▶ What you have to do: Could you set down exactly the lines that start at the one containing "说不定可以提前下班了呢！" and end at the final line of the material below?
----- Dataset content -----
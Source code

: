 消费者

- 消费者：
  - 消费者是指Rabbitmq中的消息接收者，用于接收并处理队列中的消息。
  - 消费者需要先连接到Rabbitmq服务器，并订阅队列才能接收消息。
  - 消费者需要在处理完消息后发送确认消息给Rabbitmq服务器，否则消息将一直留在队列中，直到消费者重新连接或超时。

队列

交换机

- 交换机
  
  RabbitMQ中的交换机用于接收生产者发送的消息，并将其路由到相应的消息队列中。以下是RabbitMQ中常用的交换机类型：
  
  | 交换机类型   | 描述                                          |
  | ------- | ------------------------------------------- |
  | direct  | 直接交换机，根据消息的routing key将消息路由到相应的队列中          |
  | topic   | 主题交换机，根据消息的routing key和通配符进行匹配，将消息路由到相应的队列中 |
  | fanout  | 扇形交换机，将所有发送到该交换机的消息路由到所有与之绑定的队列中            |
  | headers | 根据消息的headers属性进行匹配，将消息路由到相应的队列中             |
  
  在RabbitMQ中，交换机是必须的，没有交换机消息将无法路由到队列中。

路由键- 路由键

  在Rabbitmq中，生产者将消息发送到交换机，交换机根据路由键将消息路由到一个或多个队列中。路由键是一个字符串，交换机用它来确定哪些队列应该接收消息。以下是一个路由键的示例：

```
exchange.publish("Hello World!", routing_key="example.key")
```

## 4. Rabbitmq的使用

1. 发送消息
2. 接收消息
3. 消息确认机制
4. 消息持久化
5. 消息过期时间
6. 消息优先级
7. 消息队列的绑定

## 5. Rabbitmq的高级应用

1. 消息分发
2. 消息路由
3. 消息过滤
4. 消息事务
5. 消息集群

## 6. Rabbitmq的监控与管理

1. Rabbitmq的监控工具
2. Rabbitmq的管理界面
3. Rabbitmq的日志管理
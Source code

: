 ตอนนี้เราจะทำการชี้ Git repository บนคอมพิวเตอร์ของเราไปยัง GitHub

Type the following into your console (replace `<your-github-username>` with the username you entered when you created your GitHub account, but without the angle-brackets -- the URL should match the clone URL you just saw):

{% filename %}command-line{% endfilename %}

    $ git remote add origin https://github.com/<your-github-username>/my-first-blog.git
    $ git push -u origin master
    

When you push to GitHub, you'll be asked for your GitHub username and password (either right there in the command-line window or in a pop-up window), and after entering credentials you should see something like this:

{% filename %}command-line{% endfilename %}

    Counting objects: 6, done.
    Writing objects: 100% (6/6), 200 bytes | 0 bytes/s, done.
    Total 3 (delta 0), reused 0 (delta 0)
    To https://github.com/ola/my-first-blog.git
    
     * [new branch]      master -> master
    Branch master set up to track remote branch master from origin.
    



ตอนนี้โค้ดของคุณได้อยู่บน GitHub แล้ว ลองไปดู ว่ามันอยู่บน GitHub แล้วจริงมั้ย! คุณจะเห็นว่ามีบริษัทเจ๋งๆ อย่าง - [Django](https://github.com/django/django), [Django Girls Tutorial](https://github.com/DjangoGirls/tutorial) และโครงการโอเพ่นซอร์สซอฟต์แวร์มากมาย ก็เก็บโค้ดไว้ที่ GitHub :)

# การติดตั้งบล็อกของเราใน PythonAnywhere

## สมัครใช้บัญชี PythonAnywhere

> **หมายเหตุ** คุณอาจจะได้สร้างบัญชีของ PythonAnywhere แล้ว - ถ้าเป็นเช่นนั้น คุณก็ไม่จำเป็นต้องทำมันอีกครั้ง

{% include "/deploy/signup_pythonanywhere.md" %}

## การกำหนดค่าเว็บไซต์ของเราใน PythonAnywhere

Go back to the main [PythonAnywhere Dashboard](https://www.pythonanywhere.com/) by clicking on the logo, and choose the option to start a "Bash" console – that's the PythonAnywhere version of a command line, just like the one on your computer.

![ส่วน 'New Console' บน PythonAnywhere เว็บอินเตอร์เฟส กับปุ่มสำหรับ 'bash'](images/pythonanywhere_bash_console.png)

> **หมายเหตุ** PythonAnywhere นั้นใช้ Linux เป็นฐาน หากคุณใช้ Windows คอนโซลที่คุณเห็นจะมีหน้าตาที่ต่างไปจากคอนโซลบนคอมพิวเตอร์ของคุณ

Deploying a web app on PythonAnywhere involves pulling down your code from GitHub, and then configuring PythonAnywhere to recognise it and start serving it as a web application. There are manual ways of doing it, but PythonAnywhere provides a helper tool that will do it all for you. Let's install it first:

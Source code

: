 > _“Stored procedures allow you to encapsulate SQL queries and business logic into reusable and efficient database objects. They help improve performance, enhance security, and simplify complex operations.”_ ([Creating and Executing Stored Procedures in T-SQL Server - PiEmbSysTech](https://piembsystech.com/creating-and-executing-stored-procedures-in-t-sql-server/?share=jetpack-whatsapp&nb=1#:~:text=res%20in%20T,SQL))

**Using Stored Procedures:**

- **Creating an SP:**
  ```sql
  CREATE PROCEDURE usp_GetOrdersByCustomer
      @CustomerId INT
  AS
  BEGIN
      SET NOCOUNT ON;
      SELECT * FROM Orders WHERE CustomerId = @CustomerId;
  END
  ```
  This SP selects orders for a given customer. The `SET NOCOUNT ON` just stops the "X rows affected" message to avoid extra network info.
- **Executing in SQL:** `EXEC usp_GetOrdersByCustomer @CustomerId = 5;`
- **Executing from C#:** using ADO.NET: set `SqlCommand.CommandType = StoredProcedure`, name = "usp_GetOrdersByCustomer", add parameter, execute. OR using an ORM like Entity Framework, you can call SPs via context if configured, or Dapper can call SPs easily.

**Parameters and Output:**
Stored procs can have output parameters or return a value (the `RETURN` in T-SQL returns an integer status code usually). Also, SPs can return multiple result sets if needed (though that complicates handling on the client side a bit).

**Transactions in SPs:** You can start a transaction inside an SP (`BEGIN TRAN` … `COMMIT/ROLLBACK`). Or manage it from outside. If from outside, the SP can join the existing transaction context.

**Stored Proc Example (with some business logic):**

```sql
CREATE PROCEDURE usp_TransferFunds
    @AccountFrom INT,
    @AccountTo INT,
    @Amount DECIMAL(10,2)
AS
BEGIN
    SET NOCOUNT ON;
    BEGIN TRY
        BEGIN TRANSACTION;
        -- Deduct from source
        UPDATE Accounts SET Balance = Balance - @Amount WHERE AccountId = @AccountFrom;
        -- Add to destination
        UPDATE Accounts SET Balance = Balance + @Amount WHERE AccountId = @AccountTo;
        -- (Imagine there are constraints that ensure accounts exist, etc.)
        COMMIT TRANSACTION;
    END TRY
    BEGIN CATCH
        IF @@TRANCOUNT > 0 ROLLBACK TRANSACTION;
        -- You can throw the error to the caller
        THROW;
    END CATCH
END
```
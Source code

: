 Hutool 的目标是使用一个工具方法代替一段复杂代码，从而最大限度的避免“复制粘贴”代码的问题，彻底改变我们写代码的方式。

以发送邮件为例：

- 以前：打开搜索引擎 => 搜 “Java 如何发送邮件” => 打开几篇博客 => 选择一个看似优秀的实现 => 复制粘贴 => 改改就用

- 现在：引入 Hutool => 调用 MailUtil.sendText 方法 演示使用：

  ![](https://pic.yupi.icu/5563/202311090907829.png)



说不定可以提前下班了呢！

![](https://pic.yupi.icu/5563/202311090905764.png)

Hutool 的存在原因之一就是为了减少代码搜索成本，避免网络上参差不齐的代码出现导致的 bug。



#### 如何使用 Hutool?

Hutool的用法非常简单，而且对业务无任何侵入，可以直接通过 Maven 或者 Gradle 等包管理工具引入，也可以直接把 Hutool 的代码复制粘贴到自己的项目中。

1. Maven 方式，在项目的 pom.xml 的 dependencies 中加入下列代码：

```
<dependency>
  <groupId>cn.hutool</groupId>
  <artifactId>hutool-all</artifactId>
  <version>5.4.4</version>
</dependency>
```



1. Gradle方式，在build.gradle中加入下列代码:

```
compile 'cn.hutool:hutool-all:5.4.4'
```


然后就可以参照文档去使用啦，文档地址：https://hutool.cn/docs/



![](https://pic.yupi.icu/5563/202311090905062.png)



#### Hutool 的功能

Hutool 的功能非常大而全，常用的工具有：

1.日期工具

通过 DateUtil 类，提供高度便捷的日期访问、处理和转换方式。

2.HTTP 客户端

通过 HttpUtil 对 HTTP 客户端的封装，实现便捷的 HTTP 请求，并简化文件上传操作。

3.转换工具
-----
▶ Result for this exercise:
说不定可以提前下班了呢！

![](https://pic.yupi.icu/5563/202311090905764.png)

Hutool 的存在原因之一就是为了减少代码搜索成本，避免网络上参差不齐的代码出现导致的 bug。



#### 如何使用 Hutool?

Hutool的用法非常简单，而且对业务无任何侵入，可以直接通过 Maven 或者 Gradle 等包管理工具引入，也可以直接把 Hutool 的代码复制粘贴到自己的项目中。

1. Maven 方式，在项目的 pom.xml 的 dependencies 中加入下列代码：

```
<dependency>
  <groupId>cn.hutool</groupId>
  <artifactId>hutool-all</artifactId>
  <version>5.4.4</version>
</dependency>
```



1. Gradle方式，在build.gradle中加入下列代码:

```
compile 'cn.hutool:hutool-all:5.4.4'
```


然后就可以参照文档去使用啦，文档地址：https://hutool.cn/docs/



![](https://pic.yupi.icu/5563/202311090905062.png)



#### Hutool 的功能

Hutool 的功能非常大而全，常用的工具有：

1.日期工具

通过 DateUtil 类，提供高度便捷的日期访问、处理和转换方式。

2.HTTP 客户端

通过 HttpUtil 对 HTTP 客户端的封装，实现便捷的 HTTP 请求，并简化文件上传操作。

3.转换工具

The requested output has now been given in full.